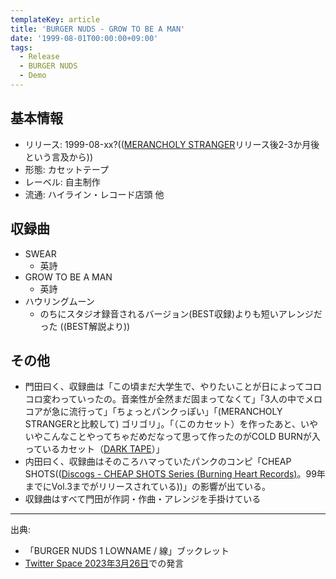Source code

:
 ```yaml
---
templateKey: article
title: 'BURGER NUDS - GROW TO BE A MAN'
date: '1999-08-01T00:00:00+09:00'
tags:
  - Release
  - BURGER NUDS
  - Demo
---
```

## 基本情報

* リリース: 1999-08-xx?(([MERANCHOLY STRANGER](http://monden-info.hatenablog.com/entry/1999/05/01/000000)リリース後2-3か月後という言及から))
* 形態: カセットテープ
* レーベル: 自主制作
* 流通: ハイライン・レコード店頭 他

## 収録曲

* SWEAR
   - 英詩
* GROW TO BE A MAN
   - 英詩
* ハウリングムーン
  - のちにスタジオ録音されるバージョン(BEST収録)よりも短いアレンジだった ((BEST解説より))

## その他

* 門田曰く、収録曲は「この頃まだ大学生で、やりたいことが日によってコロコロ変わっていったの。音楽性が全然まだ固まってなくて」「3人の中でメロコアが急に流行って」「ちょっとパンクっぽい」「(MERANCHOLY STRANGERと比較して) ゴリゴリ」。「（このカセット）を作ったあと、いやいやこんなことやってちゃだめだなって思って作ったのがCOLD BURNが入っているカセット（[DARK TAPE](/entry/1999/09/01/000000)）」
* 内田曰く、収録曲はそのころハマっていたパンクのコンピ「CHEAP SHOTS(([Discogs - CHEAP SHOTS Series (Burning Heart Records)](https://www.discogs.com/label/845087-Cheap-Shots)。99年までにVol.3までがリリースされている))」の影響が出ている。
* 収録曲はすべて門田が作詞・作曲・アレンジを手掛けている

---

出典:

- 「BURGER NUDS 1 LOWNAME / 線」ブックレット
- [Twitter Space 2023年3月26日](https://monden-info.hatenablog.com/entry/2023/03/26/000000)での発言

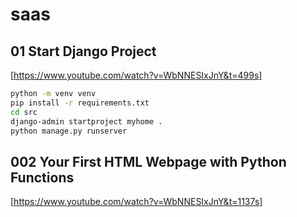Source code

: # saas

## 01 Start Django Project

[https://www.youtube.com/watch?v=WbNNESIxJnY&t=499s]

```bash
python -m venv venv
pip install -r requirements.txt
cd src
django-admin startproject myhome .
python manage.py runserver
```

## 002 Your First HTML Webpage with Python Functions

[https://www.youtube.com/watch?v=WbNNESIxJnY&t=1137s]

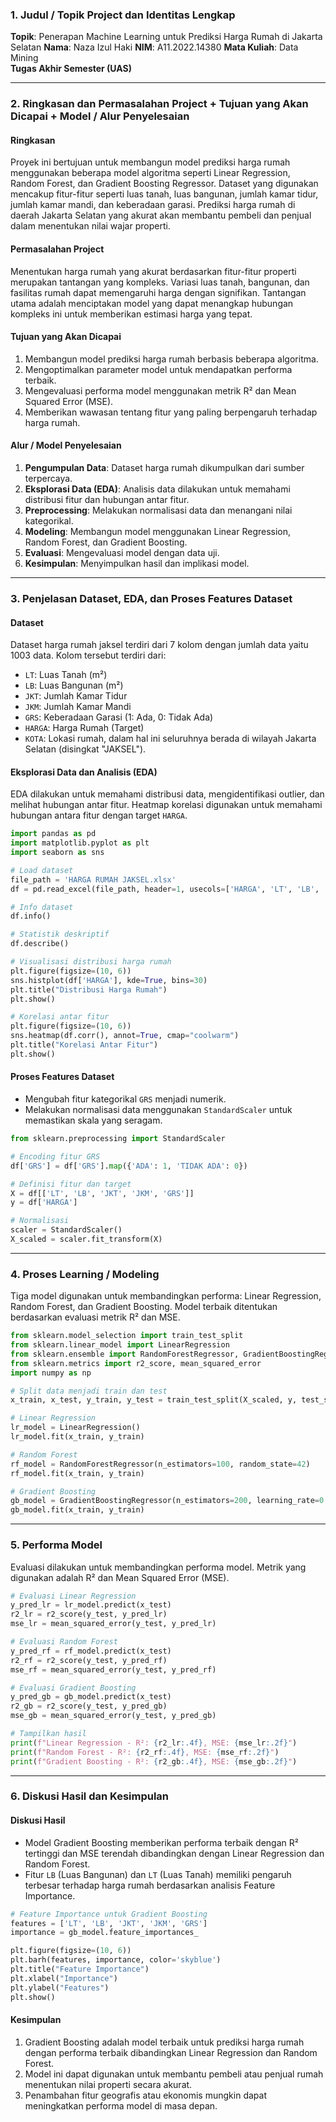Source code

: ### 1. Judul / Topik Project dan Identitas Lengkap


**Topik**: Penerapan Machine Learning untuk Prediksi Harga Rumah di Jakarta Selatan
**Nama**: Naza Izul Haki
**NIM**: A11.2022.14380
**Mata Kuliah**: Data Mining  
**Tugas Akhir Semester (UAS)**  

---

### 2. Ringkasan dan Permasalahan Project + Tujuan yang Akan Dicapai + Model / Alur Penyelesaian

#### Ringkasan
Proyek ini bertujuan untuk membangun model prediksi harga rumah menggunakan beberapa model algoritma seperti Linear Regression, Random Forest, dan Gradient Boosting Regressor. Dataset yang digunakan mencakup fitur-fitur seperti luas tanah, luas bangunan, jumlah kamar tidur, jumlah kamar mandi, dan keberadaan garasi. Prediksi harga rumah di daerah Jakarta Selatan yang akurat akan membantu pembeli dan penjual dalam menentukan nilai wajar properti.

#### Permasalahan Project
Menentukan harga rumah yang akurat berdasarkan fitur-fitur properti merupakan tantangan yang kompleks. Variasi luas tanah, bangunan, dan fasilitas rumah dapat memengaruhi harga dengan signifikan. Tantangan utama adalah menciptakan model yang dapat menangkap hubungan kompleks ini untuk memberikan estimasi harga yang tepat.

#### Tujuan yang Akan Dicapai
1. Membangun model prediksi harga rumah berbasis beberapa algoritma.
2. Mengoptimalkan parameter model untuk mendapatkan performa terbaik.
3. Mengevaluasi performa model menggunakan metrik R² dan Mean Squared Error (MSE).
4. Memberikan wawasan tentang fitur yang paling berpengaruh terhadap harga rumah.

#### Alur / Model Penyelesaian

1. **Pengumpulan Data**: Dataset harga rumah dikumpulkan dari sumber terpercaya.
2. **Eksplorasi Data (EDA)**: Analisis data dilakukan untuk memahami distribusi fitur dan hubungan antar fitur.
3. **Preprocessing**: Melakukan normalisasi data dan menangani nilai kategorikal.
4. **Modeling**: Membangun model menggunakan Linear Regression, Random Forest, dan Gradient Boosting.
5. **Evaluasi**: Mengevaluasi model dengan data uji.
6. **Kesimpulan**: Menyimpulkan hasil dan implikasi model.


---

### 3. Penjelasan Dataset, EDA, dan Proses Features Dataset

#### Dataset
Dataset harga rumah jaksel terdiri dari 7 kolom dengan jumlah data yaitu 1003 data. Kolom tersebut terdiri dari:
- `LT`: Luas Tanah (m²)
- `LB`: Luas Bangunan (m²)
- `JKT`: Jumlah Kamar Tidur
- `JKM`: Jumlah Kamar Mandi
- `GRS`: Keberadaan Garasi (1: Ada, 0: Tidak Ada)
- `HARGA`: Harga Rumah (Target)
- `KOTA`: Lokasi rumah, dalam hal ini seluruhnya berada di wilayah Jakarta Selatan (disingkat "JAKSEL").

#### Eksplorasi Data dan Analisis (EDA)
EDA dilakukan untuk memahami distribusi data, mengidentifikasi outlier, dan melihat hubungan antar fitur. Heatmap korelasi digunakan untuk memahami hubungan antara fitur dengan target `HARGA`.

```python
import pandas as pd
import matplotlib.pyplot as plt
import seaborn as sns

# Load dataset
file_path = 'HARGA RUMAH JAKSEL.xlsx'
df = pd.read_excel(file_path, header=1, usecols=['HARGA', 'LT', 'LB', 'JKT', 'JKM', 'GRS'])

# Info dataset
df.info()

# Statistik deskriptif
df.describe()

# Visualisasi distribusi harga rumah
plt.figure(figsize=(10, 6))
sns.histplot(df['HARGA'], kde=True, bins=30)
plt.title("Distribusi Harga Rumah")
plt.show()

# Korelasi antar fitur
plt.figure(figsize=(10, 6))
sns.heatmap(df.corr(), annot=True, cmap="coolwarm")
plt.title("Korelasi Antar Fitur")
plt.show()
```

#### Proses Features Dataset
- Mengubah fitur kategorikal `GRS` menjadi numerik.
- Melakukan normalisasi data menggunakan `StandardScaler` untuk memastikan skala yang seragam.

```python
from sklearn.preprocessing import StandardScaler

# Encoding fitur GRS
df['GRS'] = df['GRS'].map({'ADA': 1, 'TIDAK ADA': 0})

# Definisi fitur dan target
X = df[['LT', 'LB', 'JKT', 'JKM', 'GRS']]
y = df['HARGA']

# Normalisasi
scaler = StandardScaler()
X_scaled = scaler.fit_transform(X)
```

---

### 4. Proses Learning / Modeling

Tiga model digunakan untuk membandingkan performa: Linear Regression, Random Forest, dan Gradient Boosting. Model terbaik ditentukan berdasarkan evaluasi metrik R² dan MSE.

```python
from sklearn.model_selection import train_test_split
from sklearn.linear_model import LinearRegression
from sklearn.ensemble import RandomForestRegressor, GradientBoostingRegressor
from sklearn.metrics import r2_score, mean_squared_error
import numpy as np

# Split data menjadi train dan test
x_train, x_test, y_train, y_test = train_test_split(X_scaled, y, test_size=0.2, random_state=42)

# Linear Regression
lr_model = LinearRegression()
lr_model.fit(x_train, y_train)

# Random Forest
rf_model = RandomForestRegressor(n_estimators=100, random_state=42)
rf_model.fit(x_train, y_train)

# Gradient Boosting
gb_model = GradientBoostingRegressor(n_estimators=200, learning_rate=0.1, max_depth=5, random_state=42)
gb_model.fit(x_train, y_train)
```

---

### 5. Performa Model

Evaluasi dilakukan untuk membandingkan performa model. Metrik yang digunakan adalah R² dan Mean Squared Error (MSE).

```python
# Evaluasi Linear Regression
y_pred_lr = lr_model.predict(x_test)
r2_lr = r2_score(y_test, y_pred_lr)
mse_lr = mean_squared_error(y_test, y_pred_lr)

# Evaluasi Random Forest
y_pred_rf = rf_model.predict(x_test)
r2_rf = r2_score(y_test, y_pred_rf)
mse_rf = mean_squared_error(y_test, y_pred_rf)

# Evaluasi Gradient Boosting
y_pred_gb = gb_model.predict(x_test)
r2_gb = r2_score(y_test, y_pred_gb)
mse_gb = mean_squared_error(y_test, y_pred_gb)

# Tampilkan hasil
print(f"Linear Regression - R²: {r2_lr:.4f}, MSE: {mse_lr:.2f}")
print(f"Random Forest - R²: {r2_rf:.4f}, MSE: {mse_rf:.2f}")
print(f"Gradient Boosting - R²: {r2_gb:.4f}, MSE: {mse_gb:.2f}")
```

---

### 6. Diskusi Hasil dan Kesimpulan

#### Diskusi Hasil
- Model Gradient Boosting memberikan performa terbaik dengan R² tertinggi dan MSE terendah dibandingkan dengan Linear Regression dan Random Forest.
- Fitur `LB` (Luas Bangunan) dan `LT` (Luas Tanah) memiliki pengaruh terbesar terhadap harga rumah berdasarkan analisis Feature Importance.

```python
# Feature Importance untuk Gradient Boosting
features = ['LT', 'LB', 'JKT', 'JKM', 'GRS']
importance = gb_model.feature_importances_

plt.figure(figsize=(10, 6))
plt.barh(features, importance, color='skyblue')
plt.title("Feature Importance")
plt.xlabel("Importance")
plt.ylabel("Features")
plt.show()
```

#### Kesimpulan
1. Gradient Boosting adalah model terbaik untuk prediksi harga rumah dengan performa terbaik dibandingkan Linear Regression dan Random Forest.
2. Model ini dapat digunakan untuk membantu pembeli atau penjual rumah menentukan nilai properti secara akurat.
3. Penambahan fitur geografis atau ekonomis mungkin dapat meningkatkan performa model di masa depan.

--

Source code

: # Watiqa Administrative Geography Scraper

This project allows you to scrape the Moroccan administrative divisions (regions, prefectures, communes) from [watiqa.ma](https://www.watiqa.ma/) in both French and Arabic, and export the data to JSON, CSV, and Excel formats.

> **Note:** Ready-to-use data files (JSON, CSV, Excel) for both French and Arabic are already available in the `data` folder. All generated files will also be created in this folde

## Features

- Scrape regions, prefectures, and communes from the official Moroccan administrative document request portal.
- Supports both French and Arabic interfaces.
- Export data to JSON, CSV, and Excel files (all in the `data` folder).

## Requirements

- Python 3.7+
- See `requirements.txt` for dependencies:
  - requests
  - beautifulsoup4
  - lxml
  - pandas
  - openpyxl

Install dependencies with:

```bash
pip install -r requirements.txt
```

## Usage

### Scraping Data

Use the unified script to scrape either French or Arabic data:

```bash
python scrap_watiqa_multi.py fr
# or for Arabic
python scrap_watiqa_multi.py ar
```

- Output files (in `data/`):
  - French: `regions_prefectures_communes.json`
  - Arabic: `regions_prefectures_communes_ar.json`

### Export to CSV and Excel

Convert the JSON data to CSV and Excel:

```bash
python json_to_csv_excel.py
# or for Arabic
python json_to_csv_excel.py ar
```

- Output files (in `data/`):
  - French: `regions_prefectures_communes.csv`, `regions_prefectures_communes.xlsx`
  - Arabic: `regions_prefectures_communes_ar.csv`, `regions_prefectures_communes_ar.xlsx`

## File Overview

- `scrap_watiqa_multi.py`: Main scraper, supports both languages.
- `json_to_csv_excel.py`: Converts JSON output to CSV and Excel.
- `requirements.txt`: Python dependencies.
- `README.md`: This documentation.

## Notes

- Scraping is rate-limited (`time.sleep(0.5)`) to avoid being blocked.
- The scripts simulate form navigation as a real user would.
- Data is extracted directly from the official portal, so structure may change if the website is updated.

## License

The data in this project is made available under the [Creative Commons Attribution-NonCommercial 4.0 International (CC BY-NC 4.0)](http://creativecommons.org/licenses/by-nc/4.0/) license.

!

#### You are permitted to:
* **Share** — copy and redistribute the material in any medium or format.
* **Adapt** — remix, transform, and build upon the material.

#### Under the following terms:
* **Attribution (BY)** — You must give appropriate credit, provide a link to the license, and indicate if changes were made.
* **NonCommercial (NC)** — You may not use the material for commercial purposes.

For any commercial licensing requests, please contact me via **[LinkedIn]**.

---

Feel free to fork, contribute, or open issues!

**WHAT YOU ARE ASKED TO DO**
Return each line of the listing that holds the word "WbNNESIxJnY".

**REPLY TO THE EXERCISE**
[https://www.youtube.com/watch?v=WbNNESIxJnY&t=499s]
[https://www.youtube.com/watch?v=WbNNESIxJnY&t=1137s]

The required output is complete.